- [MATERIAL FOR THIS EXERCISE]:
== == ==
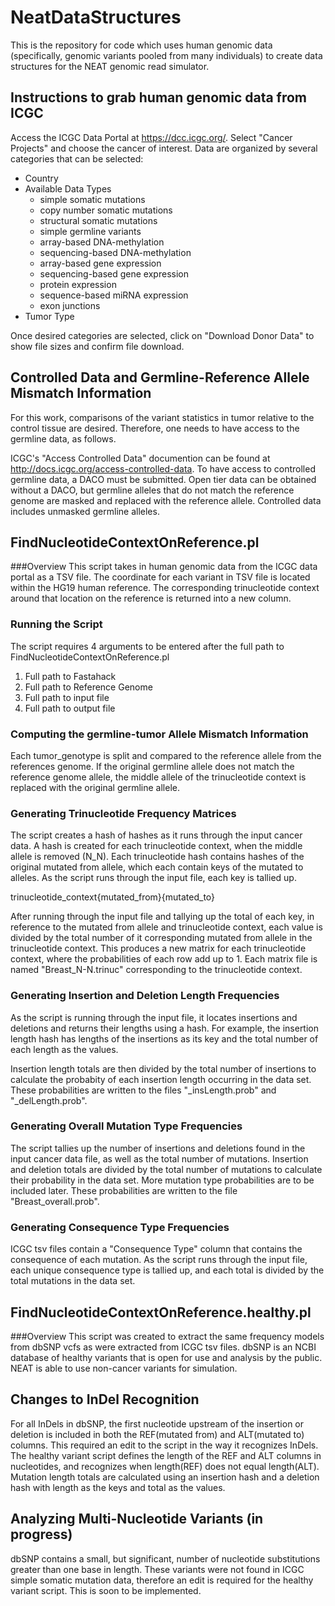 # NeatDataStructures
This is the repository for code which uses human genomic data 
(specifically, genomic variants pooled from many individuals) to create data structures for the NEAT genomic read simulator.



## Instructions to grab human genomic data from ICGC
Access the ICGC Data Portal at https://dcc.icgc.org/. Select "Cancer Projects" and choose the cancer of interest. Data are organized by
several categories that can be selected:
* Country
* Available Data Types
  * simple somatic mutations
  * copy number somatic mutations
  * structural somatic mutations
  * simple germline variants
  * array-based DNA-methylation
  * sequencing-based DNA-methylation
  * array-based gene expression
  * sequencing-based gene expression
  * protein expression
  * sequence-based miRNA expression
  * exon junctions
* Tumor Type

Once desired categories are selected, click on "Download Donor Data" to show file sizes and confirm file download.

## Controlled Data and Germline-Reference Allele Mismatch Information

For this work, comparisons of the variant statistics in tumor relative to the control tissue are desired.
Therefore, one needs to have access to the germline data, as follows.

ICGC's "Access Controlled Data" documention can be found at http://docs.icgc.org/access-controlled-data. To have access to controlled germline data, a DACO must be
submitted. Open tier data can be obtained without a DACO, but germline alleles that do not match the reference genome are masked and replaced with the reference
allele. Controlled data includes unmasked germline alleles.



## FindNucleotideContextOnReference.pl 

###Overview
This script takes in human genomic data from the ICGC data portal as a TSV file. The coordinate for each variant in TSV file is located within 
the HG19 human reference. The corresponding trinucleotide context around that location on the reference is returned into a new column. 


### Running the Script
The script requires 4 arguments to be entered after the full path to FindNucleotideContextOnReference.pl

1. Full path to Fastahack
2. Full path to Reference Genome
3. Full path to input file
4. Full path to output file

### Computing the germline-tumor Allele Mismatch Information
Each tumor_genotype is split and compared to the reference allele from the references genome. If the original germline allele does not match the reference genome allele, the middle allele of the trinucleotide context is replaced with the original germline allele.

### Generating Trinucleotide Frequency Matrices
The script creates a hash of hashes as it runs through the input cancer data. A hash is created for each trinucleotide context, when the middle allele is removed (N_N). Each trinucleotide hash contains hashes of the original mutated from allele, which each contain keys of the mutated to alleles. As the script runs through the input file, each key is tallied up.

trinucleotide_context{mutated_from}{mutated_to}

After running through the input file and tallying up the total of each key, in reference to the mutated from allele and trinucleotide context, each value is divided by the total number of it corresponding mutated from allele in the trinucleotide context. This produces a new matrix for each trinucleotide context, where the probabilities of each row add up to 1. Each matrix file is named "Breast_N-N.trinuc" corresponding to the trinucleotide context.

### Generating Insertion and Deletion Length Frequencies
As the script is running through the input file, it locates insertions and deletions and returns their lengths using a hash. For example, the insertion length hash has lengths of the insertions as its key
and the total number of each length as the values.

Insertion length totals are then divided by the total number of insertions to calculate the probabity of each insertion length occurring in the data set. These probabilities are written to the files "_insLength.prob" and "_delLength.prob".

### Generating Overall Mutation Type Frequencies
The script tallies up the number of insertions and deletions found in the input cancer data file, as well as the total number of mutations. Insertion and deletion totals are divided by the total number of mutations to calculate their probability in the data set. More mutation type probabilities are to be included later. These probabilities are written to the file "Breast_overall.prob".

### Generating Consequence Type Frequencies
ICGC tsv files contain a "Consequence Type" column that contains the consequence of each mutation. As the script runs through the input file, each unique consequence type is tallied up, and each total is divided by the total mutations in the data set.

## FindNucleotideContextOnReference.healthy.pl

###Overview
This script was created to extract the same frequency models from dbSNP vcfs as were extracted from ICGC tsv files. dbSNP is an NCBI database of healthy variants that is open for use and analysis by the public. NEAT is able to use non-cancer variants for simulation.

## Changes to InDel Recognition
For all InDels in dbSNP, the first nucleotide upstream of the insertion or deletion is included in both the REF(mutated from) and ALT(mutated to) columns. This required an edit to the script in the way it recognizes InDels. The healthy variant script defines the length of the REF and ALT columns in nucleotides, and recognizes when length(REF) does not equal length(ALT). Mutation length totals are calculated using an insertion hash and a deletion hash with length as the keys and total as the values.

## Analyzing Multi-Nucleotide Variants (in progress)
dbSNP contains a small, but significant, number of nucleotide substitutions greater than one base in length. These variants were not found in ICGC simple somatic mutation data, therefore an edit is required for the healthy variant script. This is soon to be implemented.

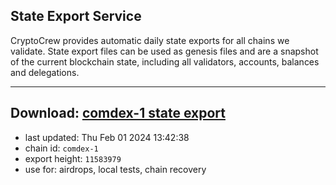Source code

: ## State Export Service
CryptoCrew provides automatic daily state exports for all chains we validate. State export files can be used as genesis files and are a snapshot of the current blockchain state, including all validators, accounts, balances and delegations.

---
**Download: [comdex-1 state export](https://dl.ccvalidators.com/SERVICE/comdex/comdex-1_export_11583979.json)**
---

- last updated: Thu Feb 01 2024 13:42:38
- chain id: `comdex-1`
- export height: `11583979`
- use for: airdrops, local tests, chain recovery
== == ==
- [DESCRIPTION OF THE TASK]: Please go line by line through the records above, copying each one that holds the string "simple".

- [FINAL ANSWER]:
  * simple somatic mutations
  * simple germline variants
dbSNP contains a small, but significant, number of nucleotide substitutions greater than one base in length. These variants were not found in ICGC simple somatic mutation data, therefore an edit is required for the healthy variant script. This is soon to be implemented.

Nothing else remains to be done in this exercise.